Task goal: If an entry includes an image, drop the image and copy the rest verbatim.

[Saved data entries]
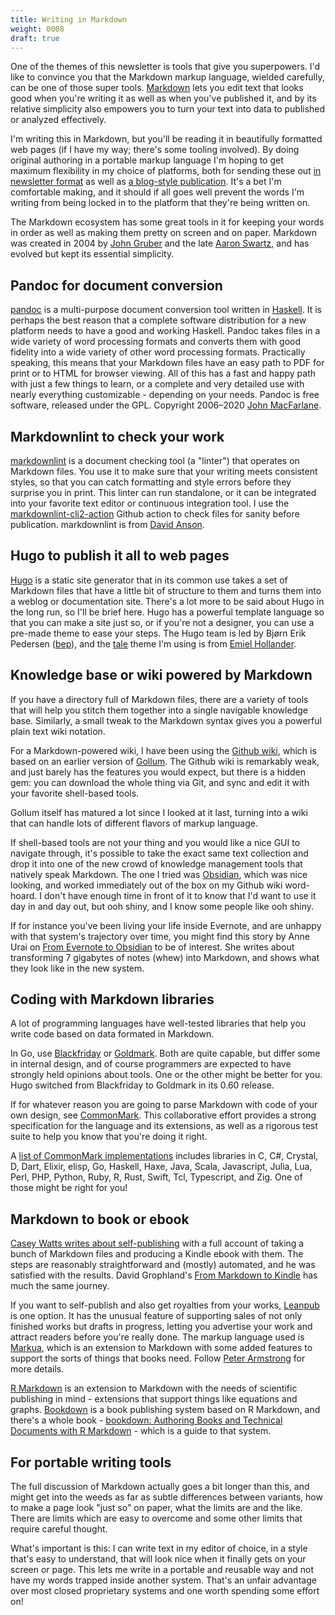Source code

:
 ```yaml
---
title: Writing in Markdown
weight: 0008
draft: true
---
```

One of the themes of this newsletter is tools that give you
superpowers. I'd like to convince you that the Markdown markup
language, wielded carefully, can be one of those super tools.
[Markdown] lets you edit text that looks good when you're writing it
as well as when you've published it, and by its relative simplicity
also empowers you to turn your text into data to published or
analyzed effectively.

[Markdown]:https://daringfireball.net/projects/markdown/

I'm writing this in Markdown, but you'll be reading it in beautifully
formatted web pages (if I have my way; there's some tooling involved). By
doing original authoring in a portable markup language I'm hoping to get
maximum flexibility in my choice of platforms, both for sending these
out [in newsletter format] as well as [a blog-style publication]. It's
a bet I'm comfortable making, and it should if all goes well prevent
the words I'm writing from being locked in to the platform that they're
being written on.

[in newsletter format]:https://groups.io/g/vacuum
[a blog-style publication]:https://vacuum-group.netlify.app

The Markdown ecosystem has some great tools in it for keeping
your words in order as well as making them pretty on screen
and on paper. Markdown was created in 2004 by [John Gruber]
and the late [Aaron Swartz], and has evolved but kept its essential
simplicity.

[John Gruber]:https://daringfireball.net/
[Aaron Swartz]:https://www.rollingstone.com/movies/movie-news/life-and-death-of-internet-pioneer-aaron-swartz-examined-in-new-doc-243958/

## Pandoc for document conversion

[pandoc] is a multi-purpose document conversion tool written in
[Haskell]. It is perhaps the best reason that a complete software
distribution for a new platform needs to have a good and working
Haskell. Pandoc takes files in a wide variety of word processing
formats and converts them with good fidelity into a wide variety of
other word processing formats. Practically speaking, this means that your
Markdown files have an easy path to PDF for print or to HTML for browser
viewing. All of this has a fast and happy path with just a few things
to learn, or a complete and very detailed use with nearly everything
customizable - depending on your needs.  Pandoc is free software,
released under the GPL. Copyright 2006–2020 [John MacFarlane].

[pandoc]:https://pandoc.org
[Haskell]:https://www.haskell.org/
[John MacFarlane]:https://www.johnmacfarlane.net/

## Markdownlint to check your work

[markdownlint] is a document checking tool (a "linter") that
operates on Markdown files. You use it to make sure that
your writing meets consistent styles, so that you can catch
formatting and style errors before they surprise you in print.
This linter can run standalone, or it can be integrated into
your favorite text editor or continuous integration tool.
I use the [markdownlint-cli2-action] Github action to check
files for sanity before publication. markdownlint is from [David Anson].

[markdownlint]:https://github.com/DavidAnson/markdownlint
[markdownlint-cli2-action]:https://github.com/DavidAnson/markdownlint-cli2-action
[David Anson]:https://dlaa.me/

## Hugo to publish it all to web pages

[Hugo] is a static site generator that in its common use
takes a set of Markdown files that have a little bit of
structure to them and turns them into a weblog or documentation
site. There's a lot more to be said about Hugo in the long
run, so I'll be brief here. Hugo has a powerful template
language so that you can make a site just so, or if you're
not a designer, you can use a pre-made theme to ease your
steps. The Hugo team is led by Bjørn Erik Pedersen ([bep]),
and the [tale] theme I'm using is from [Emiel Hollander].

[hugo]:https://gohugo.io
[bep]:https://bep.is/
[tale]:https://github.com/EmielH/tale-hugo
[Emiel Hollander]:https://github.com/EmielH

## Knowledge base or wiki powered by Markdown

If you have a directory full of Markdown files, there
are a variety of tools that will help you stitch them
together into a single navigable knowledge base. Similarly,
a small tweak to the Markdown syntax gives you a powerful
plain text wiki notation.

For a Markdown-powered wiki, I have been using the [Github wiki],
which is based on an earlier version of [Gollum]. The Github wiki is
remarkably weak, and just barely has the features you would expect,
but there is a hidden gem: you can download the whole thing via Git,
and sync and edit it with your favorite shell-based tools.

Gollum itself has matured a lot since I looked at it last,
turning into a wiki that can handle lots of different
flavors of markup language.

[Github wiki]:https://docs.github.com/en/github/building-a-strong-community/about-wikis
[Gollum]:https://github.com/gollum/gollum

If shell-based tools are not your thing and you would like
a nice GUI to navigate through, it's possible to take the
exact same text collection and drop it into one of the new
crowd of knowledge management tools that natively speak
Markdown. The one I tried was [Obsidian], which was nice
looking, and worked immediately out of the box on my
Github wiki word-hoard. I don't have enough time in front
of it to know that I'd want to use it day in and day out,
but ooh shiny, and I know some people like ooh shiny.

[Obsidian]:https://obsidian.md/

If for instance you've been living your life inside Evernote,
and are unhappy with that system's trajectory over time,
you might find this story by Anne Urai on
[From Evernote to Obsidian] to be of interest.
She writes about transforming 7 gigabytes of
notes (whew) into Markdown, and shows what they look like
in the new system.

[From Evernote to Obsidian]:https://anneurai.net/2021/03/16/note-taking-101-from-evernote-to-obsidian/

## Coding with Markdown libraries

A lot of programming languages have well-tested libraries
that help you write code based on data formated in Markdown.

In Go, use [Blackfriday] or [Goldmark]. Both are quite
capable, but differ some in internal design, and of course
programmers are expected to have strongly held opinions
about tools. One or the other might be better for you.
Hugo switched from Blackfriday to Goldmark in its 0.60 release.

[Blackfriday]:https://github.com/russross/blackfriday
[Goldmark]:https://github.com/yuin/goldmark/

If for whatever reason you are going to parse Markdown
with code of your own design, see [CommonMark].
This collaborative effort provides a strong specification
for the language and its extensions, as well as a
rigorous test suite to help you know that you're
doing it right.

A [list of CommonMark implementations] includes libraries in C, C#,
Crystal, D, Dart, Elixir, elisp, Go, Haskell, Haxe, Java, Scala,
Javascript, Julia, Lua, Perl, PHP, Python, Ruby, R, Rust, Swift, Tcl,
Typescript, and Zig. One of those might be right for you!

[CommonMark]:https://commonmark.org/
[list of CommonMark implementations]:https://github.com/commonmark/commonmark-spec/wiki/List-of-CommonMark-Implementations

## Markdown to book or ebook

[Casey Watts writes about self-publishing] with a full account
of taking a bunch of Markdown files and producing a Kindle
ebook with them. The steps are reasonably straightforward
and (mostly) automated, and he was satisfied with the results.
David Grophland's [From Markdown to Kindle] has much the
same journey.

[Casey Watts writes about self-publishing]:http://caseywatts.com/selfpublish
[From Markdown to Kindle]:https://medium.com/@davidgrophland/making-an-ebook-from-markdown-to-kindle-cf224326b1a2

If you want to self-publish and also get royalties from your
works, [Leanpub] is one option. It has the unusual feature
of supporting sales of not only finished works but drafts
in progress, letting you advertise your work and attract
readers before you're really done. The markup language
used is [Markua], which is an extension to Markdown with
some added features to support the sorts of things that
books need. Follow [Peter Armstrong] for more details.

[Leanpub]:https://leanpub.com/
[Markua]:https://leanpub.com/markua/read
[Peter Armstrong]:https://twitter.com/peterarmstrong

[R Markdown] is an extension to Markdown with the needs
of scientific publishing in mind - extensions that support
things like equations and graphs. [Bookdown] is a book
publishing system based on R Markdown, and there's a whole
book - [bookdown: Authoring Books and Technical Documents with R Markdown] -
which is a guide to that system.

[R Markdown]:https://rmarkdown.rstudio.com/
[Bookdown]:https://bookdown.org/
[bookdown: Authoring Books and Technical Documents with R Markdown]:https://bookdown.org/yihui/bookdown/

## For portable writing tools

The full discussion of Markdown actually goes a bit
longer than this, and might get into the weeds as far as
subtle differences between variants, how to make a page
look "just so" on paper, what the limits are and the like.
There are limits which are easy to overcome and some other
limits that require careful thought.

What's important is this: I can write text in my editor of choice, in a
style that's easy to understand, that will look nice when it finally gets
on your screen or page. This lets me write in a portable and reusable way
and not have my words trapped inside another system. That's an unfair
advantage over most closed proprietary systems and one worth
spending some effort on!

Exercise answer:
Source code

:
 ```yaml
---
title: Writing in Markdown
weight: 0008
draft: true
---
```

One of the themes of this newsletter is tools that give you
superpowers. I'd like to convince you that the Markdown markup
language, wielded carefully, can be one of those super tools.
[Markdown] lets you edit text that looks good when you're writing it
as well as when you've published it, and by its relative simplicity
also empowers you to turn your text into data to published or
analyzed effectively.

[Markdown]:https://daringfireball.net/projects/markdown/

I'm writing this in Markdown, but you'll be reading it in beautifully
formatted web pages (if I have my way; there's some tooling involved). By
doing original authoring in a portable markup language I'm hoping to get
maximum flexibility in my choice of platforms, both for sending these
out [in newsletter format] as well as [a blog-style publication]. It's
a bet I'm comfortable making, and it should if all goes well prevent
the words I'm writing from being locked in to the platform that they're
being written on.

[in newsletter format]:https://groups.io/g/vacuum
[a blog-style publication]:https://vacuum-group.netlify.app

The Markdown ecosystem has some great tools in it for keeping
your words in order as well as making them pretty on screen
and on paper. Markdown was created in 2004 by [John Gruber]
and the late [Aaron Swartz], and has evolved but kept its essential
simplicity.

[John Gruber]:https://daringfireball.net/
[Aaron Swartz]:https://www.rollingstone.com/movies/movie-news/life-and-death-of-internet-pioneer-aaron-swartz-examined-in-new-doc-243958/

## Pandoc for document conversion

[pandoc] is a multi-purpose document conversion tool written in
[Haskell]. It is perhaps the best reason that a complete software
distribution for a new platform needs to have a good and working
Haskell. Pandoc takes files in a wide variety of word processing
formats and converts them with good fidelity into a wide variety of
other word processing formats. Practically speaking, this means that your
Markdown files have an easy path to PDF for print or to HTML for browser
viewing. All of this has a fast and happy path with just a few things
to learn, or a complete and very detailed use with nearly everything
customizable - depending on your needs.  Pandoc is free software,
released under the GPL. Copyright 2006–2020 [John MacFarlane].

[pandoc]:https://pandoc.org
[Haskell]:https://www.haskell.org/
[John MacFarlane]:https://www.johnmacfarlane.net/

## Markdownlint to check your work

[markdownlint] is a document checking tool (a "linter") that
operates on Markdown files. You use it to make sure that
your writing meets consistent styles, so that you can catch
formatting and style errors before they surprise you in print.
This linter can run standalone, or it can be integrated into
your favorite text editor or continuous integration tool.
I use the [markdownlint-cli2-action] Github action to check
files for sanity before publication. markdownlint is from [David Anson].

[markdownlint]:https://github.com/DavidAnson/markdownlint
[markdownlint-cli2-action]:https://github.com/DavidAnson/markdownlint-cli2-action
[David Anson]:https://dlaa.me/

## Hugo to publish it all to web pages

[Hugo] is a static site generator that in its common use
takes a set of Markdown files that have a little bit of
structure to them and turns them into a weblog or documentation
site. There's a lot more to be said about Hugo in the long
run, so I'll be brief here. Hugo has a powerful template
language so that you can make a site just so, or if you're
not a designer, you can use a pre-made theme to ease your
steps. The Hugo team is led by Bjørn Erik Pedersen ([bep]),
and the [tale] theme I'm using is from [Emiel Hollander].

[hugo]:https://gohugo.io
[bep]:https://bep.is/
[tale]:https://github.com/EmielH/tale-hugo
[Emiel Hollander]:https://github.com/EmielH

## Knowledge base or wiki powered by Markdown

If you have a directory full of Markdown files, there
are a variety of tools that will help you stitch them
together into a single navigable knowledge base. Similarly,
a small tweak to the Markdown syntax gives you a powerful
plain text wiki notation.

For a Markdown-powered wiki, I have been using the [Github wiki],
which is based on an earlier version of [Gollum]. The Github wiki is
remarkably weak, and just barely has the features you would expect,
but there is a hidden gem: you can download the whole thing via Git,
and sync and edit it with your favorite shell-based tools.

Gollum itself has matured a lot since I looked at it last,
turning into a wiki that can handle lots of different
flavors of markup language.

[Github wiki]:https://docs.github.com/en/github/building-a-strong-community/about-wikis
[Gollum]:https://github.com/gollum/gollum

If shell-based tools are not your thing and you would like
a nice GUI to navigate through, it's possible to take the
exact same text collection and drop it into one of the new
crowd of knowledge management tools that natively speak
Markdown. The one I tried was [Obsidian], which was nice
looking, and worked immediately out of the box on my
Github wiki word-hoard. I don't have enough time in front
of it to know that I'd want to use it day in and day out,
but ooh shiny, and I know some people like ooh shiny.

[Obsidian]:https://obsidian.md/

If for instance you've been living your life inside Evernote,
and are unhappy with that system's trajectory over time,
you might find this story by Anne Urai on
[From Evernote to Obsidian] to be of interest.
She writes about transforming 7 gigabytes of
notes (whew) into Markdown, and shows what they look like
in the new system.

[From Evernote to Obsidian]:https://anneurai.net/2021/03/16/note-taking-101-from-evernote-to-obsidian/

## Coding with Markdown libraries

A lot of programming languages have well-tested libraries
that help you write code based on data formated in Markdown.

In Go, use [Blackfriday] or [Goldmark]. Both are quite
capable, but differ some in internal design, and of course
programmers are expected to have strongly held opinions
about tools. One or the other might be better for you.
Hugo switched from Blackfriday to Goldmark in its 0.60 release.

[Blackfriday]:https://github.com/russross/blackfriday
[Goldmark]:https://github.com/yuin/goldmark/

If for whatever reason you are going to parse Markdown
with code of your own design, see [CommonMark].
This collaborative effort provides a strong specification
for the language and its extensions, as well as a
rigorous test suite to help you know that you're
doing it right.

A [list of CommonMark implementations] includes libraries in C, C#,
Crystal, D, Dart, Elixir, elisp, Go, Haskell, Haxe, Java, Scala,
Javascript, Julia, Lua, Perl, PHP, Python, Ruby, R, Rust, Swift, Tcl,
Typescript, and Zig. One of those might be right for you!

[CommonMark]:https://commonmark.org/
[list of CommonMark implementations]:https://github.com/commonmark/commonmark-spec/wiki/List-of-CommonMark-Implementations

## Markdown to book or ebook

[Casey Watts writes about self-publishing] with a full account
of taking a bunch of Markdown files and producing a Kindle
ebook with them. The steps are reasonably straightforward
and (mostly) automated, and he was satisfied with the results.
David Grophland's [From Markdown to Kindle] has much the
same journey.

[Casey Watts writes about self-publishing]:http://caseywatts.com/selfpublish
[From Markdown to Kindle]:https://medium.com/@davidgrophland/making-an-ebook-from-markdown-to-kindle-cf224326b1a2

If you want to self-publish and also get royalties from your
works, [Leanpub] is one option. It has the unusual feature
of supporting sales of not only finished works but drafts
in progress, letting you advertise your work and attract
readers before you're really done. The markup language
used is [Markua], which is an extension to Markdown with
some added features to support the sorts of things that
books need. Follow [Peter Armstrong] for more details.

[Leanpub]:https://leanpub.com/
[Markua]:https://leanpub.com/markua/read
[Peter Armstrong]:https://twitter.com/peterarmstrong

[R Markdown] is an extension to Markdown with the needs
of scientific publishing in mind - extensions that support
things like equations and graphs. [Bookdown] is a book
publishing system based on R Markdown, and there's a whole
book - [bookdown: Authoring Books and Technical Documents with R Markdown] -
which is a guide to that system.

[R Markdown]:https://rmarkdown.rstudio.com/
[Bookdown]:https://bookdown.org/
[bookdown: Authoring Books and Technical Documents with R Markdown]:https://bookdown.org/yihui/bookdown/

## For portable writing tools

The full discussion of Markdown actually goes a bit
longer than this, and might get into the weeds as far as
subtle differences between variants, how to make a page
look "just so" on paper, what the limits are and the like.
There are limits which are easy to overcome and some other
limits that require careful thought.

What's important is this: I can write text in my editor of choice, in a
style that's easy to understand, that will look nice when it finally gets
on your screen or page. This lets me write in a portable and reusable way
and not have my words trapped inside another system. That's an unfair
advantage over most closed proprietary systems and one worth
spending some effort on!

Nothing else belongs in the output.